In the data below, find each line carrying the string "walking" and copy it out.
(RECORDED DATA Opens)
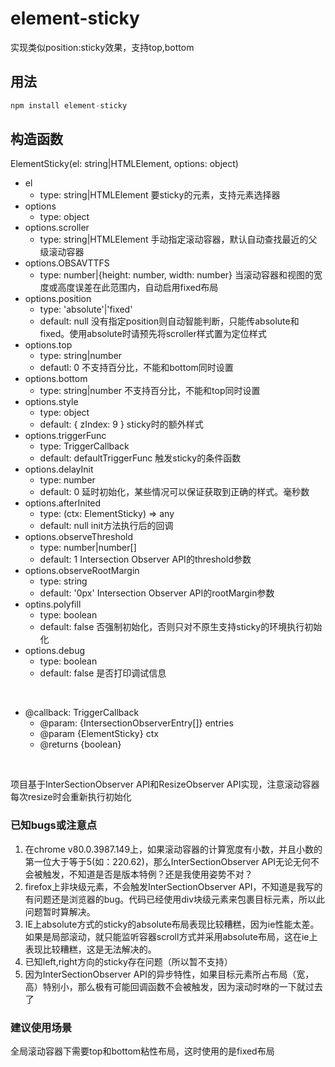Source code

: # element-sticky
实现类似position:sticky效果，支持top,bottom

## 用法
```js
npm install element-sticky
```

## 构造函数
ElementSticky(el: string|HTMLElement, options: object)
+ el
  - type: string|HTMLElement
  要sticky的元素，支持元素选择器
+ options
  - type: object
+ options.scroller
  - type: string|HTMLElement
  手动指定滚动容器，默认自动查找最近的父级滚动容器
+ options.OBSAVTTFS
  - type: number|{height: number, width: number}
  当滚动容器和视图的宽度或高度误差在此范围内，自动启用fixed布局
+ options.position
  - type: 'absolute'|'fixed'
  - default: null
  没有指定position则自动智能判断，只能传absolute和fixed。使用absolute时请预先将scroller样式置为定位样式
+ options.top
  - type: string|number
  - defautl: 0
  不支持百分比，不能和bottom同时设置
+ options.bottom
  - type: string|number
  不支持百分比，不能和top同时设置
+ options.style
  - type: object
  - default: { zIndex: 9 }
  sticky时的额外样式
+ options.triggerFunc
  - type: TriggerCallback
  - default: defaultTriggerFunc
  触发sticky的条件函数
+ options.delayInit
  - type: number
  - default: 0
  延时初始化，某些情况可以保证获取到正确的样式。毫秒数
+ options.afterInited
  - type: (ctx: ElementSticky) => any
  - default: null
  init方法执行后的回调
+ options.observeThreshold
  - type: number|number[]
  - default: 1
  Intersection Observer API的threshold参数
+ options.observeRootMargin
  - type: string
  - default: '0px'
  Intersection Observer API的rootMargin参数
+ optins.polyfill
  - type: boolean
  - default: false
  否强制初始化，否则只对不原生支持sticky的环境执行初始化
+ options.debug
  - type: boolean
  - default: false
  是否打印调试信息

</br>

+ @callback: TriggerCallback
  - @param: {IntersectionObserverEntry[]} entries
  - @param {ElementSticky} ctx
  - @returns {boolean}

</br>

项目基于InterSectionObserver API和ResizeObserver API实现，注意滚动容器每次resize时会重新执行初始化


### 已知bugs或注意点
1. 在chrome v80.0.3987.149上，如果滚动容器的计算宽度有小数，并且小数的第一位大于等于5(如：220.62)，那么InterSectionObserver API无论无何不会被触发，不知道是否是版本特例？还是我使用姿势不对？
2. firefox上非块级元素，不会触发InterSectionObserver API，不知道是我写的有问题还是浏览器的bug。代码已经使用div块级元素来包裹目标元素，所以此问题暂时算解决。
3. IE上absolute方式的sticky的absolute布局表现比较糟糕，因为ie性能太差。如果是局部滚动，就只能监听容器scroll方式并采用absolute布局，这在ie上表现比较糟糕，这是无法解决的。
4. 已知left,right方向的sticky存在问题（所以暂不支持）
5. 因为InterSectionObserver API的异步特性，如果目标元素所占布局（宽，高）特别小，那么极有可能回调函数不会被触发，因为滚动时咻的一下就过去了

### 建议使用场景
全局滚动容器下需要top和bottom粘性布局，这时使用的是fixed布局
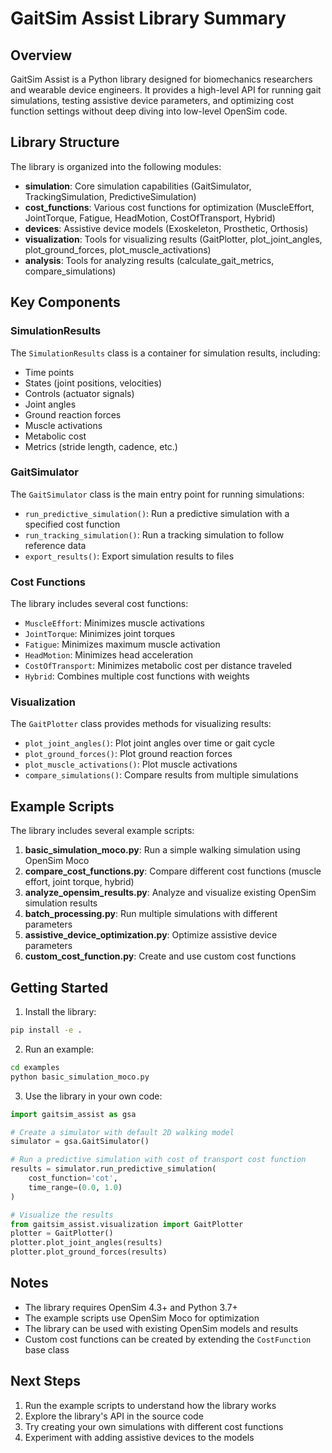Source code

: # GaitSim Assist Library Summary

## Overview

GaitSim Assist is a Python library designed for biomechanics researchers and wearable device engineers. It provides a high-level API for running gait simulations, testing assistive device parameters, and optimizing cost function settings without deep diving into low-level OpenSim code.

## Library Structure

The library is organized into the following modules:

- **simulation**: Core simulation capabilities (GaitSimulator, TrackingSimulation, PredictiveSimulation)
- **cost_functions**: Various cost functions for optimization (MuscleEffort, JointTorque, Fatigue, HeadMotion, CostOfTransport, Hybrid)
- **devices**: Assistive device models (Exoskeleton, Prosthetic, Orthosis)
- **visualization**: Tools for visualizing results (GaitPlotter, plot_joint_angles, plot_ground_forces, plot_muscle_activations)
- **analysis**: Tools for analyzing results (calculate_gait_metrics, compare_simulations)

## Key Components

### SimulationResults

The `SimulationResults` class is a container for simulation results, including:
- Time points
- States (joint positions, velocities)
- Controls (actuator signals)
- Joint angles
- Ground reaction forces
- Muscle activations
- Metabolic cost
- Metrics (stride length, cadence, etc.)

### GaitSimulator

The `GaitSimulator` class is the main entry point for running simulations:
- `run_predictive_simulation()`: Run a predictive simulation with a specified cost function
- `run_tracking_simulation()`: Run a tracking simulation to follow reference data
- `export_results()`: Export simulation results to files

### Cost Functions

The library includes several cost functions:
- `MuscleEffort`: Minimizes muscle activations
- `JointTorque`: Minimizes joint torques
- `Fatigue`: Minimizes maximum muscle activation
- `HeadMotion`: Minimizes head acceleration
- `CostOfTransport`: Minimizes metabolic cost per distance traveled
- `Hybrid`: Combines multiple cost functions with weights

### Visualization

The `GaitPlotter` class provides methods for visualizing results:
- `plot_joint_angles()`: Plot joint angles over time or gait cycle
- `plot_ground_forces()`: Plot ground reaction forces
- `plot_muscle_activations()`: Plot muscle activations
- `compare_simulations()`: Compare results from multiple simulations

## Example Scripts

The library includes several example scripts:

1. **basic_simulation_moco.py**: Run a simple walking simulation using OpenSim Moco
2. **compare_cost_functions.py**: Compare different cost functions (muscle effort, joint torque, hybrid)
3. **analyze_opensim_results.py**: Analyze and visualize existing OpenSim simulation results
4. **batch_processing.py**: Run multiple simulations with different parameters
5. **assistive_device_optimization.py**: Optimize assistive device parameters
6. **custom_cost_function.py**: Create and use custom cost functions

## Getting Started

1. Install the library:
```bash
pip install -e .
```

2. Run an example:
```bash
cd examples
python basic_simulation_moco.py
```

3. Use the library in your own code:
```python
import gaitsim_assist as gsa

# Create a simulator with default 2D walking model
simulator = gsa.GaitSimulator()

# Run a predictive simulation with cost of transport cost function
results = simulator.run_predictive_simulation(
    cost_function='cot',
    time_range=(0.0, 1.0)
)

# Visualize the results
from gaitsim_assist.visualization import GaitPlotter
plotter = GaitPlotter()
plotter.plot_joint_angles(results)
plotter.plot_ground_forces(results)
```

## Notes

- The library requires OpenSim 4.3+ and Python 3.7+
- The example scripts use OpenSim Moco for optimization
- The library can be used with existing OpenSim models and results
- Custom cost functions can be created by extending the `CostFunction` base class

## Next Steps

1. Run the example scripts to understand how the library works
2. Explore the library's API in the source code
3. Try creating your own simulations with different cost functions
4. Experiment with adding assistive devices to the models 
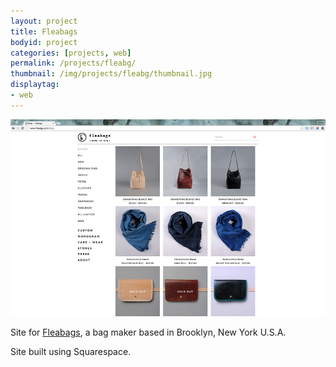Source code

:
 ```yaml
---
layout: project
title: Fleabags
bodyid: project
categories: [projects, web]
permalink: /projects/fleabg/
thumbnail: /img/projects/fleabg/thumbnail.jpg
displaytag:
- web
---
```


<img class="large" src="/img/projects/fleabg/fleabg.jpg" alt="Shop" />

Site for <a href="http://www.fleabg.com/" title="Fleabg" target="_blank">Fleabags</a>, a bag maker based in Brooklyn, New York U.S.A.

Site built using Squarespace.
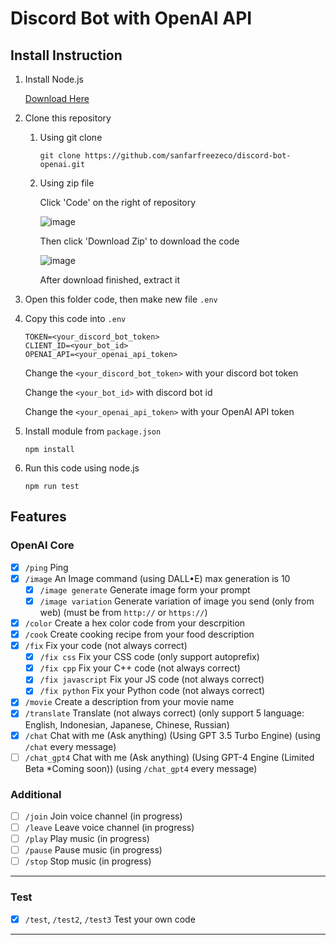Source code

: # Discord Bot with OpenAI API

## Install Instruction

1. Install Node.js

   [Download Here](https://nodejs.org/en/download/)

2. Clone this repository

   1. Using git clone
   
      ```shell
      git clone https://github.com/sanfarfreezeco/discord-bot-openai.git
      ```
      
   2. Using zip file
   
      Click 'Code' on the right of repository

      ![image](https://cdn1.aurellyan.my.id/md_files/github_code-btn.png)
      
      Then click 'Download Zip' to download the code
   
      ![image](https://cdn1.aurellyan.my.id/md_files/github_download_zip-btn.png)

      After download finished, extract it

3. Open this folder code, then make new file `.env`

4. Copy this code into `.env`

   ```text
   TOKEN=<your_discord_bot_token>
   CLIENT_ID=<your_bot_id>
   OPENAI_API=<your_openai_api_token>
   ```
   
   Change the `<your_discord_bot_token>` with your discord bot token
   
   Change the `<your_bot_id>` with discord bot id

   Change the `<your_openai_api_token>` with your OpenAI API token

5. Install module from `package.json`

   ```shell
   npm install
   ```

6. Run this code using node.js

   ```shell
   npm run test
   ```

## Features

### OpenAI Core

- [x] `/ping` Ping
- [x] `/image` An Image command (using DALL•E) max generation is 10
   - [x] `/image generate` Generate image form your prompt
   - [x] `/image variation` Generate variation of image you send (only from web) (must be from `http://` or `https://`)
- [x] `/color` Create a hex color code from your descrpition
- [x] `/cook` Create cooking recipe from your food description
- [x] `/fix` Fix your code (not always correct)
   - [x] `/fix css` Fix your CSS code (only support autoprefix)
   - [x] `/fix cpp` Fix your C++ code (not always correct)
   - [x] `/fix javascript` Fix your JS code (not always correct)
   - [x] `/fix python` Fix your Python code (not always correct) 
- [x] `/movie` Create a description from your movie name
- [x] `/translate` Translate (not always correct) (only support 5 language: English, Indonesian, Japanese, Chinese, Russian)
- [x] `/chat` Chat with me (Ask anything) (Using GPT 3.5 Turbo Engine) (using `/chat` every message)
- [ ] `/chat_gpt4` Chat with me (Ask anything) (Using GPT-4 Engine (Limited Beta *Coming soon)) (using `/chat_gpt4` every message)

### Additional

- [ ] `/join` Join voice channel (in progress)
- [ ] `/leave` Leave voice channel (in progress)
- [ ] `/play` Play music (in progress)
- [ ] `/pause` Pause music (in progress)
- [ ] `/stop` Stop music (in progress)

---

### Test

- [x] `/test`, `/test2`, `/test3` Test your own code

---
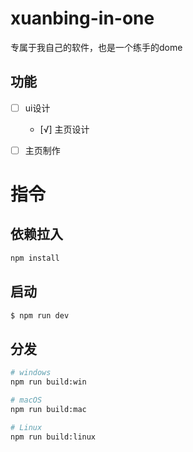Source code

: # xuanbing-in-one

专属于我自己的软件，也是一个练手的dome

## 功能

- [ ] ui设计
  - [√] 主页设计
- [ ] 主页制作


# 指令

## 依赖拉入

```bash
npm install
```

## 启动

```bash
$ npm run dev
```

## 分发

```bash
# windows
npm run build:win

# macOS
npm run build:mac

# Linux
npm run build:linux
```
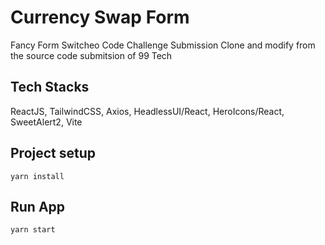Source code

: # Currency Swap Form 
Fancy Form Switcheo Code Challenge Submission
Clone and modify from the source code submitsion of 99 Tech

## Tech Stacks
ReactJS, TailwindCSS, Axios, HeadlessUI/React, HeroIcons/React, SweetAlert2, Vite

## Project setup
```
yarn install
```
## Run App
```
yarn start
```
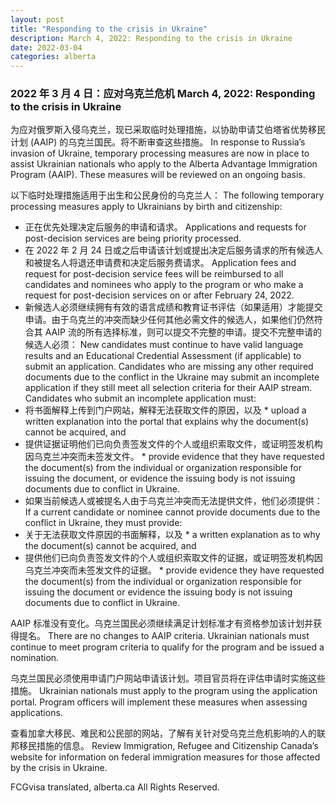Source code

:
 ```yaml
---
layout: post
title: "Responding to the crisis in Ukraine"
description: March 4, 2022: Responding to the crisis in Ukraine
date: 2022-03-04
categories: alberta
---
```


### 2022 年 3 月 4 日：应对乌克兰危机	March 4, 2022: Responding to the crisis in Ukraine

为应对俄罗斯入侵乌克兰，现已采取临时处理措施，以协助申请艾伯塔省优势移民计划 (AAIP) 的乌克兰国民。将不断审查这些措施。	In response to Russia’s invasion of Ukraine, temporary processing measures are now in place to assist Ukrainian nationals who apply to the Alberta Advantage Immigration Program (AAIP). These measures will be reviewed on an ongoing basis.

以下临时处理措施适用于出生和公民身份的乌克兰人：	The following temporary processing measures apply to Ukrainians by birth and citizenship:

* 正在优先处理决定后服务的申请和请求。	Applications and requests for post-decision services are being priority processed.
* 在 2022 年 2 月 24 日或之后申请该计划或提出决定后服务请求的所有候选人和被提名人将退还申请费和决定后服务费请求。	Application fees and request for post-decision service fees will be reimbursed to all candidates and nominees who apply to the program or who make a request for post-decision services on or after February 24, 2022.
* 新候选人必须继续拥有有效的语言成绩和教育证书评估（如果适用）才能提交申请。由于乌克兰的冲突而缺少任何其他必需文件的候选人，如果他们仍然符合其 AAIP 流的所有选择标准，则可以提交不完整的申请。提交不完整申请的候选人必须：	New candidates must continue to have valid language results and an Educational Credential Assessment (if applicable) to submit an application. Candidates who are missing any other required documents due to the conflict in the Ukraine may submit an incomplete application if they still meet all selection criteria for their AAIP stream. Candidates who submit an incomplete application must:
* 将书面解释上传到门户网站，解释无法获取文件的原因，以及	* upload a written explanation into the portal that explains why the document(s) cannot be acquired, and
* 提供证据证明他们已向负责签发文件的个人或组织索取文件，或证明签发机构因乌克兰冲突而未签发文件。	* provide evidence that they have requested the document(s) from the individual or organization responsible for issuing the document, or evidence the issuing body is not issuing documents due to conflict in Ukraine.
* 如果当前候选人或被提名人由于乌克兰冲突而无法提供文件，他们必须提供：	If a current candidate or nominee cannot provide documents due to the conflict in Ukraine, they must provide:
* 关于无法获取文件原因的书面解释，以及	* a written explanation as to why the document(s) cannot be acquired, and
* 提供他们已向负责签发文件的个人或组织索取文件的证据，或证明签发机构因乌克兰冲突而未签发文件的证据。	* provide evidence they have requested the document(s) from the individual or organization responsible for issuing the document or evidence the issuing body is not issuing documents due to conflict in Ukraine.

AAIP 标准没有变化。乌克兰国民必须继续满足计划标准才有资格参加该计划并获得提名。	There are no changes to AAIP criteria. Ukrainian nationals must continue to meet program criteria to qualify for the program and be issued a nomination.

乌克兰国民必须使用申请门户网站申请该计划。项目官员将在评估申请时实施这些措施。	Ukrainian nationals must apply to the program using the application portal. Program officers will implement these measures when assessing applications.

查看加拿大移民、难民和公民部的网站，了解有关针对受乌克兰危机影响的人的联邦移民措施的信息。	Review Immigration, Refugee and Citizenship Canada’s website for information on federal immigration measures for those affected by the crisis in Ukraine.

FCGvisa translated, alberta.ca All Rights Reserved.

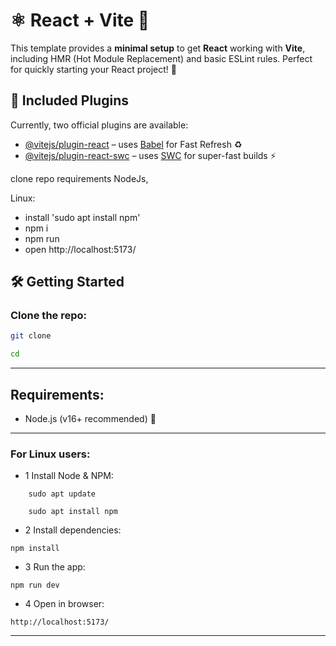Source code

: # ⚛️ React + Vite 🚀

This template provides a **minimal setup** to get **React** working with **Vite**, including HMR (Hot Module Replacement) and basic ESLint rules. Perfect for quickly starting your React project! 🎉

## 🔌 Included Plugins

Currently, two official plugins are available:

- [@vitejs/plugin-react](https://github.com/vitejs/vite-plugin-react/blob/main/packages/plugin-react/README.md) – uses [Babel](https://babeljs.io/) for Fast Refresh ♻️
- [@vitejs/plugin-react-swc](https://github.com/vitejs/vite-plugin-react-swc) – uses [SWC](https://swc.rs/) for super-fast builds ⚡



clone repo
requirements NodeJs, 

Linux:
- install 'sudo apt install npm'
- npm i
- npm run
- open http://localhost:5173/







## 🛠️ Getting Started

### Clone the repo:
```bash
git clone 
```
```bash
cd 
```
---
## Requirements:

 - Node.js (v16+ recommended) 🌱
---
### For Linux users:

- 1  Install Node & NPM:
```
    sudo apt update
```
```
    sudo apt install npm
```

- 2 Install dependencies:

```
npm install
```      
- 3 Run the app:
```
npm run dev
```
- 4 Open in browser:
```
http://localhost:5173/
```

---

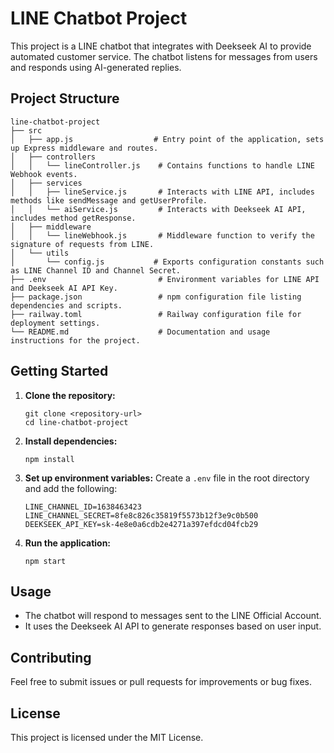 # LINE Chatbot Project

This project is a LINE chatbot that integrates with Deekseek AI to provide automated customer service. The chatbot listens for messages from users and responds using AI-generated replies.

## Project Structure

```
line-chatbot-project
├── src
│   ├── app.js                  # Entry point of the application, sets up Express middleware and routes.
│   ├── controllers
│   │   └── lineController.js    # Contains functions to handle LINE Webhook events.
│   ├── services
│   │   ├── lineService.js       # Interacts with LINE API, includes methods like sendMessage and getUserProfile.
│   │   └── aiService.js         # Interacts with Deekseek AI API, includes method getResponse.
│   ├── middleware
│   │   └── lineWebhook.js       # Middleware function to verify the signature of requests from LINE.
│   └── utils
│       └── config.js           # Exports configuration constants such as LINE Channel ID and Channel Secret.
├── .env                         # Environment variables for LINE API and Deekseek AI API Key.
├── package.json                 # npm configuration file listing dependencies and scripts.
├── railway.toml                 # Railway configuration file for deployment settings.
└── README.md                    # Documentation and usage instructions for the project.
```

## Getting Started

1. **Clone the repository:**
   ```
   git clone <repository-url>
   cd line-chatbot-project
   ```

2. **Install dependencies:**
   ```
   npm install
   ```

3. **Set up environment variables:**
   Create a `.env` file in the root directory and add the following:
   ```
   LINE_CHANNEL_ID=1638463423
   LINE_CHANNEL_SECRET=8fe8c826c35819f5573b12f3e9c0b500
   DEEKSEEK_API_KEY=sk-4e8e0a6cdb2e4271a397efdcd04fcb29
   ```

4. **Run the application:**
   ```
   npm start
   ```

## Usage

- The chatbot will respond to messages sent to the LINE Official Account.
- It uses the Deekseek AI API to generate responses based on user input.

## Contributing

Feel free to submit issues or pull requests for improvements or bug fixes.

## License

This project is licensed under the MIT License.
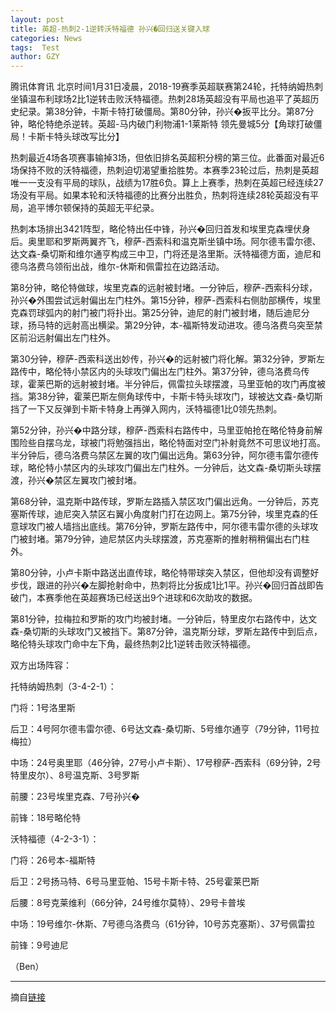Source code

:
 ```yaml
---
layout: post
title: 英超-热刺2-1逆转沃特福德 孙兴�回归送关键入球
categories: News
tags:  Test
author: GZY
---
```


腾讯体育讯 北京时间1月31日凌晨，2018-19赛季英超联赛第24轮，托特纳姆热刺坐镇温布利球场2比1逆转击败沃特福德。热刺28场英超没有平局也追平了英超历史纪录。第38分钟，卡斯卡特打破僵局。第80分钟，孙兴�扳平比分。第87分钟，略伦特绝杀逆转。英超-马内破门利物浦1-1莱斯特 领先曼城5分【角球打破僵局！卡斯卡特头球改写比分】

热刺最近4场各项赛事输掉3场，但依旧排名英超积分榜的第三位。此番面对最近6场保持不败的沃特福德，热刺迫切渴望重拾胜势。本赛季23轮过后，热刺是英超唯一一支没有平局的球队，战绩为17胜6负。算上上赛季，热刺在英超已经连续27场没有平局。如果本轮和沃特福德的比赛分出胜负，热刺将连续28轮英超没有平局，追平博尔顿保持的英超无平纪录。

热刺本场排出3421阵型，略伦特出任中锋，孙兴�回归首发和埃里克森埋伏身后。奥里耶和罗斯两翼齐飞，穆萨-西索科和温克斯坐镇中场。阿尔德韦雷尔德、达文森-桑切斯和维尔通亨构成三中卫，门将还是洛里斯。沃特福德方面，迪尼和德乌洛费乌领衔出战，维尔-休斯和佩雷拉在边路活动。

第8分钟，略伦特做球，埃里克森的远射被封堵。一分钟后，穆萨-西索科分球，孙兴�外围尝试远射偏出左门柱外。第15分钟，穆萨-西索科右侧肋部横传，埃里克森罚球弧内的射门被门将扑出。第25分钟，迪尼的射门被封堵，随后迪尼分球，扬马特的远射高出横梁。第29分钟，本-福斯特发动进攻。德乌洛费乌突至禁区前沿远射偏出左门柱外。

第30分钟，穆萨-西索科送出妙传，孙兴�的远射被门将化解。第32分钟，罗斯左路传中，略伦特小禁区内的头球攻门偏出左门柱外。第37分钟，德乌洛费乌传球，霍莱巴斯的远射被封堵。半分钟后，佩雷拉头球摆渡，马里亚帕的攻门再度被挡。第38分钟，霍莱巴斯左侧角球传中，卡斯卡特头球攻门，球被达文森-桑切斯挡了一下又反弹到卡斯卡特身上再弹入网内，沃特福德1比0领先热刺。

第52分钟，孙兴�中路分球，穆萨-西索科右路传中，马里亚帕抢在略伦特身前解围险些自摆乌龙，球被门将勉强挡出，略伦特面对空门补射竟然不可思议地打高。半分钟后，德乌洛费乌禁区左翼的攻门偏出远角。第63分钟，阿尔德韦雷尔德传球，略伦特小禁区内的头球攻门偏出左门柱外。一分钟后，达文森-桑切斯头球摆渡，孙兴�禁区左翼攻门被封堵。

第68分钟，温克斯中路传球，罗斯左路插入禁区攻门偏出远角。一分钟后，苏克塞斯传球，迪尼突入禁区右翼小角度射门打在边网上。第75分钟，埃里克森的任意球攻门被人墙挡出底线。第76分钟，罗斯左路传中，阿尔德韦雷尔德的头球攻门被封堵。第79分钟，迪尼禁区内头球摆渡，苏克塞斯的推射稍稍偏出右门柱外。

第80分钟，小卢卡斯中路送出直传球，略伦特带球突入禁区，但他却没有调整好步伐，跟进的孙兴�左脚抢射命中，热刺将比分扳成1比1平。孙兴�回归首战即告破门，本赛季他在英超赛场已经送出9个进球和6次助攻的数据。

第81分钟，拉梅拉和罗斯的攻门均被封堵。一分钟后，特里皮尔右路传中，达文森-桑切斯的头球攻门又被挡下。第87分钟，温克斯分球，罗斯左路传中到后点，略伦特头球攻门命中左下角，最终热刺2比1逆转击败沃特福德。

双方出场阵容：

托特纳姆热刺（3-4-2-1）：

门将：1号洛里斯

后卫：4号阿尔德韦雷尔德、6号达文森-桑切斯、5号维尔通亨（79分钟，11号拉梅拉）

中场：24号奥里耶（46分钟，27号小卢卡斯）、17号穆萨-西索科（69分钟，2号特里皮尔）、8号温克斯、3号罗斯

前腰：23号埃里克森、7号孙兴�

前锋：18号略伦特

沃特福德（4-2-3-1）：

门将：26号本-福斯特

后卫：2号扬马特、6号马里亚帕、15号卡斯卡特、25号霍莱巴斯

后腰：8号克莱维利（66分钟，24号维尔莫特）、29号卡普埃

中场：19号维尔-休斯、7号德乌洛费乌（61分钟，10号苏克塞斯）、37号佩雷拉

前锋：9号迪尼

（Ben）

*****

摘自[链接](http://new.qq.com/cmsn/20190131/20190131000258.html)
(RECORDED DATA Closes)
EXERCISE SOLUTION:
1. **basic_simulation_moco.py**: Run a simple walking simulation using OpenSim Moco
# Create a simulator with default 2D walking model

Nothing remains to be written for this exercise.